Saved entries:

==*==

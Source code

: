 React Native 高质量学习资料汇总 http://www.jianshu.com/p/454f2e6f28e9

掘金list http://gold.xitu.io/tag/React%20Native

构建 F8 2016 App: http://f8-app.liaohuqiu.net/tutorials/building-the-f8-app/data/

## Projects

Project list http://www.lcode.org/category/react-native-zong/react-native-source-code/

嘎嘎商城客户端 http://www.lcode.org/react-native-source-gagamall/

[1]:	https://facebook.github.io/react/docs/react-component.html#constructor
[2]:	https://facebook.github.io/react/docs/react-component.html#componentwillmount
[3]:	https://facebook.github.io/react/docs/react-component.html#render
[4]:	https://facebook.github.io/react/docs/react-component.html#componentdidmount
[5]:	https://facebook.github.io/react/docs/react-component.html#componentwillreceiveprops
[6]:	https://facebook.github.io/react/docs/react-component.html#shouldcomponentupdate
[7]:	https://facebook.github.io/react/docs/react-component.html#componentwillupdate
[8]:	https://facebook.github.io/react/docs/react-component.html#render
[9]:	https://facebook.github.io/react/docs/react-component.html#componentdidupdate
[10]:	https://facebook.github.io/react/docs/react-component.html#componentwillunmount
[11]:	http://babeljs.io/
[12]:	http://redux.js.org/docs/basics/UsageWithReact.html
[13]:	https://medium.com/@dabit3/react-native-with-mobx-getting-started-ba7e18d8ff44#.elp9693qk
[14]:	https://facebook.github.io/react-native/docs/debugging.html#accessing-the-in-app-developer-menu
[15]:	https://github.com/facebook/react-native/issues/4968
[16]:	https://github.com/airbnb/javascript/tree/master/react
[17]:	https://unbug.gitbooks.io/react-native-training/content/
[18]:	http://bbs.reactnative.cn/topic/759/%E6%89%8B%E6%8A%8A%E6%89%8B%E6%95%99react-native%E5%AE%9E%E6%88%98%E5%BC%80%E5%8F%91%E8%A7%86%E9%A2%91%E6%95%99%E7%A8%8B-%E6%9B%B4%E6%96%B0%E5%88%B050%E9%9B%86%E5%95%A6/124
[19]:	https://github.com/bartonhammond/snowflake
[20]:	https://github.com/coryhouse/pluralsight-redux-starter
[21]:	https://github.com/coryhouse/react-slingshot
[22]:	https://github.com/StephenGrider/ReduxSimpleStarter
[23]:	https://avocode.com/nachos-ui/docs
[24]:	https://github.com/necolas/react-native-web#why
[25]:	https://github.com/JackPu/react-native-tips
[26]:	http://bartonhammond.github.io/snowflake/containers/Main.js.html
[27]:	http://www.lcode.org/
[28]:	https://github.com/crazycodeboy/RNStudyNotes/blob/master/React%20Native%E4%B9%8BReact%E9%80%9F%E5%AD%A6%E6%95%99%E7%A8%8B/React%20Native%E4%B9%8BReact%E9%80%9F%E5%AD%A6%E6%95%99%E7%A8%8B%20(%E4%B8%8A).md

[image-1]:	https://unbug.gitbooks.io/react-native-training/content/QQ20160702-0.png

==*==

What the task requires:
The entries above must be retyped exactly, down to the last character.

Answer below:
Source code

: React Native 高质量学习资料汇总 http://www.jianshu.com/p/454f2e6f28e9

掘金list http://gold.xitu.io/tag/React%20Native

构建 F8 2016 App: http://f8-app.liaohuqiu.net/tutorials/building-the-f8-app/data/

## Projects

Project list http://www.lcode.org/category/react-native-zong/react-native-source-code/

嘎嘎商城客户端 http://www.lcode.org/react-native-source-gagamall/

[1]:	https://facebook.github.io/react/docs/react-component.html#constructor
[2]:	https://facebook.github.io/react/docs/react-component.html#componentwillmount
[3]:	https://facebook.github.io/react/docs/react-component.html#render
[4]:	https://facebook.github.io/react/docs/react-component.html#componentdidmount
[5]:	https://facebook.github.io/react/docs/react-component.html#componentwillreceiveprops
[6]:	https://facebook.github.io/react/docs/react-component.html#shouldcomponentupdate
[7]:	https://facebook.github.io/react/docs/react-component.html#componentwillupdate
[8]:	https://facebook.github.io/react/docs/react-component.html#render
[9]:	https://facebook.github.io/react/docs/react-component.html#componentdidupdate
[10]:	https://facebook.github.io/react/docs/react-component.html#componentwillunmount
[11]:	http://babeljs.io/
[12]:	http://redux.js.org/docs/basics/UsageWithReact.html
[13]:	https://medium.com/@dabit3/react-native-with-mobx-getting-started-ba7e18d8ff44#.elp9693qk
[14]:	https://facebook.github.io/react-native/docs/debugging.html#accessing-the-in-app-developer-menu
[15]:	https://github.com/facebook/react-native/issues/4968
[16]:	https://github.com/airbnb/javascript/tree/master/react
[17]:	https://unbug.gitbooks.io/react-native-training/content/
[18]:	http://bbs.reactnative.cn/topic/759/%E6%89%8B%E6%8A%8A%E6%89%8B%E6%95%99react-native%E5%AE%9E%E6%88%98%E5%BC%80%E5%8F%91%E8%A7%86%E9%A2%91%E6%95%99%E7%A8%8B-%E6%9B%B4%E6%96%B0%E5%88%B050%E9%9B%86%E5%95%A6/124
[19]:	https://github.com/bartonhammond/snowflake
[20]:	https://github.com/coryhouse/pluralsight-redux-starter
[21]:	https://github.com/coryhouse/react-slingshot
[22]:	https://github.com/StephenGrider/ReduxSimpleStarter
[23]:	https://avocode.com/nachos-ui/docs
[24]:	https://github.com/necolas/react-native-web#why
[25]:	https://github.com/JackPu/react-native-tips
[26]:	http://bartonhammond.github.io/snowflake/containers/Main.js.html
[27]:	http://www.lcode.org/
[28]:	https://github.com/crazycodeboy/RNStudyNotes/blob/master/React%20Native%E4%B9%8BReact%E9%80%9F%E5%AD%A6%E6%95%99%E7%A8%8B/React%20Native%E4%B9%8BReact%E9%80%9F%E5%AD%A6%E6%95%99%E7%A8%8B%20(%E4%B8%8A).md

[image-1]:	https://unbug.gitbooks.io/react-native-training/content/QQ20160702-0.png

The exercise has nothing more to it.